> [Source material]:
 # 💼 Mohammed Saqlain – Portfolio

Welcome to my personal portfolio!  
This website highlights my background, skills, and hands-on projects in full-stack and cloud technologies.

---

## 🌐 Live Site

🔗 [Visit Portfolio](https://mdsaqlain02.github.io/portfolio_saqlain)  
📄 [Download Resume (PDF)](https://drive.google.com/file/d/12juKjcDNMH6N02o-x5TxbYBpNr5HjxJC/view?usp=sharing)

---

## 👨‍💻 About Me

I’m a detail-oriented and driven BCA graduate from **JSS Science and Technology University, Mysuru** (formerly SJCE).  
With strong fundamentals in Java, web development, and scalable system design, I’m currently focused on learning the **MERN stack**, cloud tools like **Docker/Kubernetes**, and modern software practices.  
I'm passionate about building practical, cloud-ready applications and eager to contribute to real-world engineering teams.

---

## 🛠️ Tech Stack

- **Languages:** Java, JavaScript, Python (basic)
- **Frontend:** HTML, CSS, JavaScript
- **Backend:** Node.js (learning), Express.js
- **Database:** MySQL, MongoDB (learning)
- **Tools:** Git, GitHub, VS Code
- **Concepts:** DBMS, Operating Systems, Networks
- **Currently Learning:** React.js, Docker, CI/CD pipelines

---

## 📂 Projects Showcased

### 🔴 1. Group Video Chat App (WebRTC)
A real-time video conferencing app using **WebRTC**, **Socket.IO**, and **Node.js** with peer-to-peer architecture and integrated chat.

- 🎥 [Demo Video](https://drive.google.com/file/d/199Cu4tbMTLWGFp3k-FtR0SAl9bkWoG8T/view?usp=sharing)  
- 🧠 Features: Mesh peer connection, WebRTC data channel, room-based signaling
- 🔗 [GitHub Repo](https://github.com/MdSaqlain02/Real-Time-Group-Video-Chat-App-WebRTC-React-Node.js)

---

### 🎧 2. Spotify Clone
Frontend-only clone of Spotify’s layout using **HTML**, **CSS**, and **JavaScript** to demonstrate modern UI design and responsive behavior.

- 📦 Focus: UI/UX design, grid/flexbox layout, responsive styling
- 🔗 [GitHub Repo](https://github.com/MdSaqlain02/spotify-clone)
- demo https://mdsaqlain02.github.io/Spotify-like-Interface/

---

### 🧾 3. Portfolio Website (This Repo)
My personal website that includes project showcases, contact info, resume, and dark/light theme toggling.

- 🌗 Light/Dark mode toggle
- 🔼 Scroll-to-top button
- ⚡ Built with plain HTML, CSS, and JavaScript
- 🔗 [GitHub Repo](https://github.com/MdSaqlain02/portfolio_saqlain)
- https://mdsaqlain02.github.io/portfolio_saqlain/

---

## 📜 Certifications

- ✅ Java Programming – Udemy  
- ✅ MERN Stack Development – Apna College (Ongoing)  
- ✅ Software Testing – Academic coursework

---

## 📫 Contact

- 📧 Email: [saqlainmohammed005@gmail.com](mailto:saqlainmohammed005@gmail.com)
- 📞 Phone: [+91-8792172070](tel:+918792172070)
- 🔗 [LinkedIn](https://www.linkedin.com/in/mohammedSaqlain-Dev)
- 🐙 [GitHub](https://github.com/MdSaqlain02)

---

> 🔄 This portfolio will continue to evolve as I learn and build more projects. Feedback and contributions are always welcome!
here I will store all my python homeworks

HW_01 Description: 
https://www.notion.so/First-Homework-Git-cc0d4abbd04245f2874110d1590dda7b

> [Exercise instructions]: Above are the records; print exactly the lines from the line with "- 🧠 Features: Mesh" to the line with "- 📦 Focus: UI/UX", including both, and nothing else.

> [Task answer]:
- 🧠 Features: Mesh peer connection, WebRTC data channel, room-based signaling
- 🔗 [GitHub Repo](https://github.com/MdSaqlain02/Real-Time-Group-Video-Chat-App-WebRTC-React-Node.js)

---

### 🎧 2. Spotify Clone
Frontend-only clone of Spotify’s layout using **HTML**, **CSS**, and **JavaScript** to demonstrate modern UI design and responsive behavior.

- 📦 Focus: UI/UX design, grid/flexbox layout, responsive styling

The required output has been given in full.